Material provided Start Marker

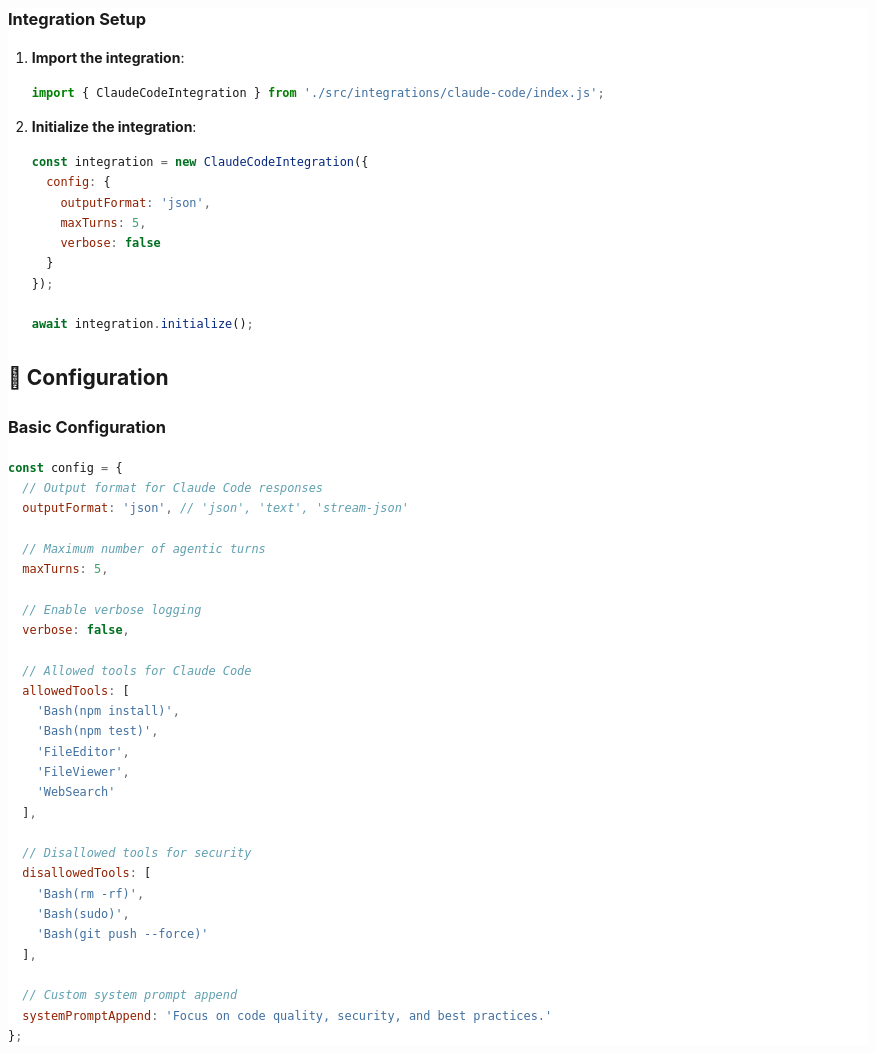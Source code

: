 ### Integration Setup

1. **Import the integration**:
   ```javascript
   import { ClaudeCodeIntegration } from './src/integrations/claude-code/index.js';
   ```

2. **Initialize the integration**:
   ```javascript
   const integration = new ClaudeCodeIntegration({
     config: {
       outputFormat: 'json',
       maxTurns: 5,
       verbose: false
     }
   });

   await integration.initialize();
   ```

## 🔧 Configuration

### Basic Configuration

```javascript
const config = {
  // Output format for Claude Code responses
  outputFormat: 'json', // 'json', 'text', 'stream-json'
  
  // Maximum number of agentic turns
  maxTurns: 5,
  
  // Enable verbose logging
  verbose: false,
  
  // Allowed tools for Claude Code
  allowedTools: [
    'Bash(npm install)',
    'Bash(npm test)',
    'FileEditor',
    'FileViewer',
    'WebSearch'
  ],
  
  // Disallowed tools for security
  disallowedTools: [
    'Bash(rm -rf)',
    'Bash(sudo)',
    'Bash(git push --force)'
  ],
  
  // Custom system prompt append
  systemPromptAppend: 'Focus on code quality, security, and best practices.'
};
```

Material provided End Marker

Problem description: Search the lines above for the string "Configuration", then show every one that has it.

Your solution:
## 🔧 Configuration
### Basic Configuration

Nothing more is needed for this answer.